■ **Activity**: Please reproduce the entries exactly, skipping each picture.

++++ Data ++++

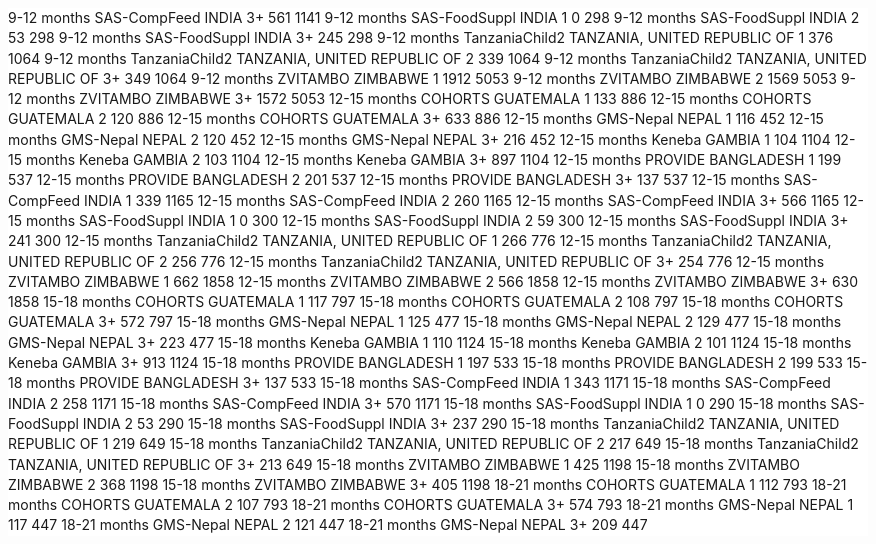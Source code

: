 9-12 months    SAS-CompFeed     INDIA                          3+           561    1141
9-12 months    SAS-FoodSuppl    INDIA                          1              0     298
9-12 months    SAS-FoodSuppl    INDIA                          2             53     298
9-12 months    SAS-FoodSuppl    INDIA                          3+           245     298
9-12 months    TanzaniaChild2   TANZANIA, UNITED REPUBLIC OF   1            376    1064
9-12 months    TanzaniaChild2   TANZANIA, UNITED REPUBLIC OF   2            339    1064
9-12 months    TanzaniaChild2   TANZANIA, UNITED REPUBLIC OF   3+           349    1064
9-12 months    ZVITAMBO         ZIMBABWE                       1           1912    5053
9-12 months    ZVITAMBO         ZIMBABWE                       2           1569    5053
9-12 months    ZVITAMBO         ZIMBABWE                       3+          1572    5053
12-15 months   COHORTS          GUATEMALA                      1            133     886
12-15 months   COHORTS          GUATEMALA                      2            120     886
12-15 months   COHORTS          GUATEMALA                      3+           633     886
12-15 months   GMS-Nepal        NEPAL                          1            116     452
12-15 months   GMS-Nepal        NEPAL                          2            120     452
12-15 months   GMS-Nepal        NEPAL                          3+           216     452
12-15 months   Keneba           GAMBIA                         1            104    1104
12-15 months   Keneba           GAMBIA                         2            103    1104
12-15 months   Keneba           GAMBIA                         3+           897    1104
12-15 months   PROVIDE          BANGLADESH                     1            199     537
12-15 months   PROVIDE          BANGLADESH                     2            201     537
12-15 months   PROVIDE          BANGLADESH                     3+           137     537
12-15 months   SAS-CompFeed     INDIA                          1            339    1165
12-15 months   SAS-CompFeed     INDIA                          2            260    1165
12-15 months   SAS-CompFeed     INDIA                          3+           566    1165
12-15 months   SAS-FoodSuppl    INDIA                          1              0     300
12-15 months   SAS-FoodSuppl    INDIA                          2             59     300
12-15 months   SAS-FoodSuppl    INDIA                          3+           241     300
12-15 months   TanzaniaChild2   TANZANIA, UNITED REPUBLIC OF   1            266     776
12-15 months   TanzaniaChild2   TANZANIA, UNITED REPUBLIC OF   2            256     776
12-15 months   TanzaniaChild2   TANZANIA, UNITED REPUBLIC OF   3+           254     776
12-15 months   ZVITAMBO         ZIMBABWE                       1            662    1858
12-15 months   ZVITAMBO         ZIMBABWE                       2            566    1858
12-15 months   ZVITAMBO         ZIMBABWE                       3+           630    1858
15-18 months   COHORTS          GUATEMALA                      1            117     797
15-18 months   COHORTS          GUATEMALA                      2            108     797
15-18 months   COHORTS          GUATEMALA                      3+           572     797
15-18 months   GMS-Nepal        NEPAL                          1            125     477
15-18 months   GMS-Nepal        NEPAL                          2            129     477
15-18 months   GMS-Nepal        NEPAL                          3+           223     477
15-18 months   Keneba           GAMBIA                         1            110    1124
15-18 months   Keneba           GAMBIA                         2            101    1124
15-18 months   Keneba           GAMBIA                         3+           913    1124
15-18 months   PROVIDE          BANGLADESH                     1            197     533
15-18 months   PROVIDE          BANGLADESH                     2            199     533
15-18 months   PROVIDE          BANGLADESH                     3+           137     533
15-18 months   SAS-CompFeed     INDIA                          1            343    1171
15-18 months   SAS-CompFeed     INDIA                          2            258    1171
15-18 months   SAS-CompFeed     INDIA                          3+           570    1171
15-18 months   SAS-FoodSuppl    INDIA                          1              0     290
15-18 months   SAS-FoodSuppl    INDIA                          2             53     290
15-18 months   SAS-FoodSuppl    INDIA                          3+           237     290
15-18 months   TanzaniaChild2   TANZANIA, UNITED REPUBLIC OF   1            219     649
15-18 months   TanzaniaChild2   TANZANIA, UNITED REPUBLIC OF   2            217     649
15-18 months   TanzaniaChild2   TANZANIA, UNITED REPUBLIC OF   3+           213     649
15-18 months   ZVITAMBO         ZIMBABWE                       1            425    1198
15-18 months   ZVITAMBO         ZIMBABWE                       2            368    1198
15-18 months   ZVITAMBO         ZIMBABWE                       3+           405    1198
18-21 months   COHORTS          GUATEMALA                      1            112     793
18-21 months   COHORTS          GUATEMALA                      2            107     793
18-21 months   COHORTS          GUATEMALA                      3+           574     793
18-21 months   GMS-Nepal        NEPAL                          1            117     447
18-21 months   GMS-Nepal        NEPAL                          2            121     447
18-21 months   GMS-Nepal        NEPAL                          3+           209     447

++++

■ **Task answer**:
Source code

: 9-12 months    SAS-CompFeed     INDIA                          3+           561    1141
9-12 months    SAS-FoodSuppl    INDIA                          1              0     298
9-12 months    SAS-FoodSuppl    INDIA                          2             53     298
9-12 months    SAS-FoodSuppl    INDIA                          3+           245     298
9-12 months    TanzaniaChild2   TANZANIA, UNITED REPUBLIC OF   1            376    1064
9-12 months    TanzaniaChild2   TANZANIA, UNITED REPUBLIC OF   2            339    1064
9-12 months    TanzaniaChild2   TANZANIA, UNITED REPUBLIC OF   3+           349    1064
9-12 months    ZVITAMBO         ZIMBABWE                       1           1912    5053
9-12 months    ZVITAMBO         ZIMBABWE                       2           1569    5053
9-12 months    ZVITAMBO         ZIMBABWE                       3+          1572    5053
12-15 months   COHORTS          GUATEMALA                      1            133     886
12-15 months   COHORTS          GUATEMALA                      2            120     886
12-15 months   COHORTS          GUATEMALA                      3+           633     886
12-15 months   GMS-Nepal        NEPAL                          1            116     452
12-15 months   GMS-Nepal        NEPAL                          2            120     452
12-15 months   GMS-Nepal        NEPAL                          3+           216     452
12-15 months   Keneba           GAMBIA                         1            104    1104
12-15 months   Keneba           GAMBIA                         2            103    1104
12-15 months   Keneba           GAMBIA                         3+           897    1104
12-15 months   PROVIDE          BANGLADESH                     1            199     537
12-15 months   PROVIDE          BANGLADESH                     2            201     537
12-15 months   PROVIDE          BANGLADESH                     3+           137     537
12-15 months   SAS-CompFeed     INDIA                          1            339    1165
12-15 months   SAS-CompFeed     INDIA                          2            260    1165
12-15 months   SAS-CompFeed     INDIA                          3+           566    1165
12-15 months   SAS-FoodSuppl    INDIA                          1              0     300
12-15 months   SAS-FoodSuppl    INDIA                          2             59     300
12-15 months   SAS-FoodSuppl    INDIA                          3+           241     300
12-15 months   TanzaniaChild2   TANZANIA, UNITED REPUBLIC OF   1            266     776
12-15 months   TanzaniaChild2   TANZANIA, UNITED REPUBLIC OF   2            256     776
12-15 months   TanzaniaChild2   TANZANIA, UNITED REPUBLIC OF   3+           254     776
12-15 months   ZVITAMBO         ZIMBABWE                       1            662    1858
12-15 months   ZVITAMBO         ZIMBABWE                       2            566    1858
12-15 months   ZVITAMBO         ZIMBABWE                       3+           630    1858
15-18 months   COHORTS          GUATEMALA                      1            117     797
15-18 months   COHORTS          GUATEMALA                      2            108     797
15-18 months   COHORTS          GUATEMALA                      3+           572     797
15-18 months   GMS-Nepal        NEPAL                          1            125     477
15-18 months   GMS-Nepal        NEPAL                          2            129     477
15-18 months   GMS-Nepal        NEPAL                          3+           223     477
15-18 months   Keneba           GAMBIA                         1            110    1124
15-18 months   Keneba           GAMBIA                         2            101    1124
15-18 months   Keneba           GAMBIA                         3+           913    1124
15-18 months   PROVIDE          BANGLADESH                     1            197     533
15-18 months   PROVIDE          BANGLADESH                     2            199     533
15-18 months   PROVIDE          BANGLADESH                     3+           137     533
15-18 months   SAS-CompFeed     INDIA                          1            343    1171
15-18 months   SAS-CompFeed     INDIA                          2            258    1171
15-18 months   SAS-CompFeed     INDIA                          3+           570    1171
15-18 months   SAS-FoodSuppl    INDIA                          1              0     290
15-18 months   SAS-FoodSuppl    INDIA                          2             53     290
15-18 months   SAS-FoodSuppl    INDIA                          3+           237     290
15-18 months   TanzaniaChild2   TANZANIA, UNITED REPUBLIC OF   1            219     649
15-18 months   TanzaniaChild2   TANZANIA, UNITED REPUBLIC OF   2            217     649
15-18 months   TanzaniaChild2   TANZANIA, UNITED REPUBLIC OF   3+           213     649
15-18 months   ZVITAMBO         ZIMBABWE                       1            425    1198
15-18 months   ZVITAMBO         ZIMBABWE                       2            368    1198
15-18 months   ZVITAMBO         ZIMBABWE                       3+           405    1198
18-21 months   COHORTS          GUATEMALA                      1            112     793
18-21 months   COHORTS          GUATEMALA                      2            107     793
18-21 months   COHORTS          GUATEMALA                      3+           574     793
18-21 months   GMS-Nepal        NEPAL                          1            117     447
18-21 months   GMS-Nepal        NEPAL                          2            121     447
18-21 months   GMS-Nepal        NEPAL                          3+           209     447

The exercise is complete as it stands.